_YOUR ASSIGNMENT_
Nothing in the data may be omitted; output it all verbatim.

RECORD SET Start Marker

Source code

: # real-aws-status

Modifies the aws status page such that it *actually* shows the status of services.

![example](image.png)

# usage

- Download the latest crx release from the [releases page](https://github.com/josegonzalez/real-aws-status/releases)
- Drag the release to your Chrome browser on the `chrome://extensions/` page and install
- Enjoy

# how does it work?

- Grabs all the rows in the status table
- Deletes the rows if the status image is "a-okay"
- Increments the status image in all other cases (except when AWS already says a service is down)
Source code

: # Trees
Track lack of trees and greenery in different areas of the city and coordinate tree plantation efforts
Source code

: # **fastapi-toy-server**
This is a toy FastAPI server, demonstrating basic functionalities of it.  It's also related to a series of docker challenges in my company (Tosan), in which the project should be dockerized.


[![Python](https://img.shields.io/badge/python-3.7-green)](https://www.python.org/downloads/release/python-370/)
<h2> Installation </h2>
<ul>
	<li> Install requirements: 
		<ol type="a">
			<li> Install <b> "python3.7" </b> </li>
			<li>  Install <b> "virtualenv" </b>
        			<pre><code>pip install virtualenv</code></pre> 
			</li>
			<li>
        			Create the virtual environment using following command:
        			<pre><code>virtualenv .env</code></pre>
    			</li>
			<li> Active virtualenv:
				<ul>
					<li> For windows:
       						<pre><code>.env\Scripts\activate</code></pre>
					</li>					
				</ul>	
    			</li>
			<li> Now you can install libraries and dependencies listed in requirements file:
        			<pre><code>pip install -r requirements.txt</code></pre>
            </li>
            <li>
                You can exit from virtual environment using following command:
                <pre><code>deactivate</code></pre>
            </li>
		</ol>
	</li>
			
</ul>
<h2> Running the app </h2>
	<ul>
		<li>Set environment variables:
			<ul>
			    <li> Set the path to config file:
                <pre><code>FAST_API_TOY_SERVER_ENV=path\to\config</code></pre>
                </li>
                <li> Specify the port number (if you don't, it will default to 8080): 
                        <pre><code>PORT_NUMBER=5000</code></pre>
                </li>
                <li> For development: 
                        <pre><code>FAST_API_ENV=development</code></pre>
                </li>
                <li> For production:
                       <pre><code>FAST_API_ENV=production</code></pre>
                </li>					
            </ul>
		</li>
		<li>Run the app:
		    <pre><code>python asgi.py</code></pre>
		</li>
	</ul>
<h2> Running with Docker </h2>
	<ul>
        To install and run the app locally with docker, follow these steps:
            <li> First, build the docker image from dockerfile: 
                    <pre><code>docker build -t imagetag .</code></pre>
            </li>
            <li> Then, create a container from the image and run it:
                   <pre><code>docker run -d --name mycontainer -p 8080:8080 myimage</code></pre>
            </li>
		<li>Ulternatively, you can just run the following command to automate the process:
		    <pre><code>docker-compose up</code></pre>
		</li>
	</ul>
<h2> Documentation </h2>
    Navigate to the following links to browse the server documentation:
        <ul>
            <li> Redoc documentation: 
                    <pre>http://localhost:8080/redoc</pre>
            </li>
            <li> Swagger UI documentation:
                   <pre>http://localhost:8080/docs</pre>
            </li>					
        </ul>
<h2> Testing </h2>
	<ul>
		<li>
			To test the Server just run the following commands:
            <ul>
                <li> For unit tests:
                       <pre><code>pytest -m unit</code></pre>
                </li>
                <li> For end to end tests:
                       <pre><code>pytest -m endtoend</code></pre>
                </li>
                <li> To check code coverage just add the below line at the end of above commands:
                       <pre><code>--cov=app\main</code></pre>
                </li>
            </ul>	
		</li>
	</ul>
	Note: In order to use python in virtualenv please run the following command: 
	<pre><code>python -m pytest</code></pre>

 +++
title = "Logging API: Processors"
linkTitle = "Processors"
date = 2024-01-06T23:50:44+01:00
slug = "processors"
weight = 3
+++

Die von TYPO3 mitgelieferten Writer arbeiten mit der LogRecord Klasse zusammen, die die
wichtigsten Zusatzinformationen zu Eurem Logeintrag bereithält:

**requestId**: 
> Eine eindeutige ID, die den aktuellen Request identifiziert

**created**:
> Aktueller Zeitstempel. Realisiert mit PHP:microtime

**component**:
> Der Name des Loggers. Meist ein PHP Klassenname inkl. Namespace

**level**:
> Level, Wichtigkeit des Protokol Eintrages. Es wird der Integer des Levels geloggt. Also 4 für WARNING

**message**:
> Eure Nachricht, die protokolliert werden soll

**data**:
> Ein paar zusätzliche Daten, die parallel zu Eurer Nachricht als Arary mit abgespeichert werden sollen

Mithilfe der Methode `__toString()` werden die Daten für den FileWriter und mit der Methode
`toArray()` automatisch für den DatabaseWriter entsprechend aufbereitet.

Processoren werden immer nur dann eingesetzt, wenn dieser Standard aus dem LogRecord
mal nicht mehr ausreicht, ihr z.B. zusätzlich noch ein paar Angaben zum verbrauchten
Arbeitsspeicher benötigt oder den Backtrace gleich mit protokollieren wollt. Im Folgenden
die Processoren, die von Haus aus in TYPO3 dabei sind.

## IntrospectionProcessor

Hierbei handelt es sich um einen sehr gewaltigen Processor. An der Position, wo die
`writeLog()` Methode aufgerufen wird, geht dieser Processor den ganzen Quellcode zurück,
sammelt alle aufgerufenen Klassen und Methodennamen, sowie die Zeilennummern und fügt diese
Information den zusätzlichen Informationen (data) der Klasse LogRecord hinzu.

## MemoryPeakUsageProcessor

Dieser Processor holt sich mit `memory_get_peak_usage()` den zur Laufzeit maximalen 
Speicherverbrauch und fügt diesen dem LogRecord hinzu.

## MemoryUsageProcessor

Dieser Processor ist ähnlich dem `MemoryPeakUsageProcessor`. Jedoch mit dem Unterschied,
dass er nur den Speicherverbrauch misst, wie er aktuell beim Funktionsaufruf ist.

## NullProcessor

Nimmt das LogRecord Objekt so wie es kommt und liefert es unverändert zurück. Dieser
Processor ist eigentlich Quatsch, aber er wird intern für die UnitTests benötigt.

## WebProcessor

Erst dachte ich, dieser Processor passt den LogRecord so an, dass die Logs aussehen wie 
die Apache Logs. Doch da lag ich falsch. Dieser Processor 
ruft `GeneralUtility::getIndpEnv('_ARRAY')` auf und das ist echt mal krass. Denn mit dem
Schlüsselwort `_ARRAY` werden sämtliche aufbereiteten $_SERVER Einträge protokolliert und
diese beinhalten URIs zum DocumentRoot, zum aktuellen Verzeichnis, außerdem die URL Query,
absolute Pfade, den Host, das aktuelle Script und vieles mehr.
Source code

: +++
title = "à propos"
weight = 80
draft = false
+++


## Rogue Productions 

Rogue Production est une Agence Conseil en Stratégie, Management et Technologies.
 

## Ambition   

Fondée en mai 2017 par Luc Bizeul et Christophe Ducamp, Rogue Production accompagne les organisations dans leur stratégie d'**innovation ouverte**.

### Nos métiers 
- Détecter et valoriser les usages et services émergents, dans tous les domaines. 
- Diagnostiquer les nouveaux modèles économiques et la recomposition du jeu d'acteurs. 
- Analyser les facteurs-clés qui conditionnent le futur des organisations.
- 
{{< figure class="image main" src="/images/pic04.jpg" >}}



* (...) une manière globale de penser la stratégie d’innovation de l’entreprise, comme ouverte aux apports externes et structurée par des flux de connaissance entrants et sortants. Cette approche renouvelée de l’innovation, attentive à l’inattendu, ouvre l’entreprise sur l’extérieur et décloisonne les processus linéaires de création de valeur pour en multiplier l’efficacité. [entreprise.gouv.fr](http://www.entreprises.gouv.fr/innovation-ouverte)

RECORD SET End Marker

_ANSWER FOR THE TASK_
Source code

: # real-aws-status

Modifies the aws status page such that it *actually* shows the status of services.

![example](image.png)

# usage

- Download the latest crx release from the [releases page](https://github.com/josegonzalez/real-aws-status/releases)
- Drag the release to your Chrome browser on the `chrome://extensions/` page and install
- Enjoy

# how does it work?

- Grabs all the rows in the status table
- Deletes the rows if the status image is "a-okay"
- Increments the status image in all other cases (except when AWS already says a service is down)
Source code

: # Trees
Track lack of trees and greenery in different areas of the city and coordinate tree plantation efforts
Source code

: # **fastapi-toy-server**
This is a toy FastAPI server, demonstrating basic functionalities of it.  It's also related to a series of docker challenges in my company (Tosan), in which the project should be dockerized.


[![Python](https://img.shields.io/badge/python-3.7-green)](https://www.python.org/downloads/release/python-370/)
<h2> Installation </h2>
<ul>
	<li> Install requirements: 
		<ol type="a">
			<li> Install <b> "python3.7" </b> </li>
			<li>  Install <b> "virtualenv" </b>
        			<pre><code>pip install virtualenv</code></pre> 
			</li>
			<li>
        			Create the virtual environment using following command:
        			<pre><code>virtualenv .env</code></pre>
    			</li>
			<li> Active virtualenv:
				<ul>
					<li> For windows:
       						<pre><code>.env\Scripts\activate</code></pre>
					</li>					
				</ul>	
    			</li>
			<li> Now you can install libraries and dependencies listed in requirements file:
        			<pre><code>pip install -r requirements.txt</code></pre>
            </li>
            <li>
                You can exit from virtual environment using following command:
                <pre><code>deactivate</code></pre>
            </li>
		</ol>
	</li>
			
</ul>
<h2> Running the app </h2>
	<ul>
		<li>Set environment variables:
			<ul>
			    <li> Set the path to config file:
                <pre><code>FAST_API_TOY_SERVER_ENV=path\to\config</code></pre>
                </li>
                <li> Specify the port number (if you don't, it will default to 8080): 
                        <pre><code>PORT_NUMBER=5000</code></pre>
                </li>
                <li> For development: 
                        <pre><code>FAST_API_ENV=development</code></pre>
                </li>
                <li> For production:
                       <pre><code>FAST_API_ENV=production</code></pre>
                </li>					
            </ul>
		</li>
		<li>Run the app:
		    <pre><code>python asgi.py</code></pre>
		</li>
	</ul>
<h2> Running with Docker </h2>
	<ul>
        To install and run the app locally with docker, follow these steps:
            <li> First, build the docker image from dockerfile: 
                    <pre><code>docker build -t imagetag .</code></pre>
            </li>
            <li> Then, create a container from the image and run it:
                   <pre><code>docker run -d --name mycontainer -p 8080:8080 myimage</code></pre>
            </li>
		<li>Ulternatively, you can just run the following command to automate the process:
		    <pre><code>docker-compose up</code></pre>
		</li>
	</ul>
<h2> Documentation </h2>
    Navigate to the following links to browse the server documentation:
        <ul>
            <li> Redoc documentation: 
                    <pre>http://localhost:8080/redoc</pre>
            </li>
            <li> Swagger UI documentation:
                   <pre>http://localhost:8080/docs</pre>
            </li>					
        </ul>
<h2> Testing </h2>
	<ul>
		<li>
			To test the Server just run the following commands:
            <ul>
                <li> For unit tests:
                       <pre><code>pytest -m unit</code></pre>
                </li>
                <li> For end to end tests:
                       <pre><code>pytest -m endtoend</code></pre>
                </li>
                <li> To check code coverage just add the below line at the end of above commands:
                       <pre><code>--cov=app\main</code></pre>
                </li>
            </ul>	
		</li>
	</ul>
	Note: In order to use python in virtualenv please run the following command: 
	<pre><code>python -m pytest</code></pre>

 +++
title = "Logging API: Processors"
linkTitle = "Processors"
date = 2024-01-06T23:50:44+01:00
slug = "processors"
weight = 3
+++

Die von TYPO3 mitgelieferten Writer arbeiten mit der LogRecord Klasse zusammen, die die
wichtigsten Zusatzinformationen zu Eurem Logeintrag bereithält:

**requestId**: 
> Eine eindeutige ID, die den aktuellen Request identifiziert

**created**:
> Aktueller Zeitstempel. Realisiert mit PHP:microtime

**component**:
> Der Name des Loggers. Meist ein PHP Klassenname inkl. Namespace

**level**:
> Level, Wichtigkeit des Protokol Eintrages. Es wird der Integer des Levels geloggt. Also 4 für WARNING

**message**:
> Eure Nachricht, die protokolliert werden soll

**data**:
> Ein paar zusätzliche Daten, die parallel zu Eurer Nachricht als Arary mit abgespeichert werden sollen

Mithilfe der Methode `__toString()` werden die Daten für den FileWriter und mit der Methode
`toArray()` automatisch für den DatabaseWriter entsprechend aufbereitet.

Processoren werden immer nur dann eingesetzt, wenn dieser Standard aus dem LogRecord
mal nicht mehr ausreicht, ihr z.B. zusätzlich noch ein paar Angaben zum verbrauchten
Arbeitsspeicher benötigt oder den Backtrace gleich mit protokollieren wollt. Im Folgenden
die Processoren, die von Haus aus in TYPO3 dabei sind.

## IntrospectionProcessor

Hierbei handelt es sich um einen sehr gewaltigen Processor. An der Position, wo die
`writeLog()` Methode aufgerufen wird, geht dieser Processor den ganzen Quellcode zurück,
sammelt alle aufgerufenen Klassen und Methodennamen, sowie die Zeilennummern und fügt diese
Information den zusätzlichen Informationen (data) der Klasse LogRecord hinzu.

## MemoryPeakUsageProcessor

Dieser Processor holt sich mit `memory_get_peak_usage()` den zur Laufzeit maximalen 
Speicherverbrauch und fügt diesen dem LogRecord hinzu.

## MemoryUsageProcessor

Dieser Processor ist ähnlich dem `MemoryPeakUsageProcessor`. Jedoch mit dem Unterschied,
dass er nur den Speicherverbrauch misst, wie er aktuell beim Funktionsaufruf ist.

## NullProcessor

Nimmt das LogRecord Objekt so wie es kommt und liefert es unverändert zurück. Dieser
Processor ist eigentlich Quatsch, aber er wird intern für die UnitTests benötigt.

## WebProcessor

Erst dachte ich, dieser Processor passt den LogRecord so an, dass die Logs aussehen wie 
die Apache Logs. Doch da lag ich falsch. Dieser Processor 
ruft `GeneralUtility::getIndpEnv('_ARRAY')` auf und das ist echt mal krass. Denn mit dem
Schlüsselwort `_ARRAY` werden sämtliche aufbereiteten $_SERVER Einträge protokolliert und
diese beinhalten URIs zum DocumentRoot, zum aktuellen Verzeichnis, außerdem die URL Query,
absolute Pfade, den Host, das aktuelle Script und vieles mehr.
Source code

: +++
title = "à propos"
weight = 80
draft = false
+++


## Rogue Productions 

Rogue Production est une Agence Conseil en Stratégie, Management et Technologies.
 

## Ambition   

Fondée en mai 2017 par Luc Bizeul et Christophe Ducamp, Rogue Production accompagne les organisations dans leur stratégie d'**innovation ouverte**.

### Nos métiers 
- Détecter et valoriser les usages et services émergents, dans tous les domaines. 
- Diagnostiquer les nouveaux modèles économiques et la recomposition du jeu d'acteurs. 
- Analyser les facteurs-clés qui conditionnent le futur des organisations.
- 
{{< figure class="image main" src="/images/pic04.jpg" >}}



* (...) une manière globale de penser la stratégie d’innovation de l’entreprise, comme ouverte aux apports externes et structurée par des flux de connaissance entrants et sortants. Cette approche renouvelée de l’innovation, attentive à l’inattendu, ouvre l’entreprise sur l’extérieur et décloisonne les processus linéaires de création de valeur pour en multiplier l’efficacité. [entreprise.gouv.fr](http://www.entreprises.gouv.fr/innovation-ouverte)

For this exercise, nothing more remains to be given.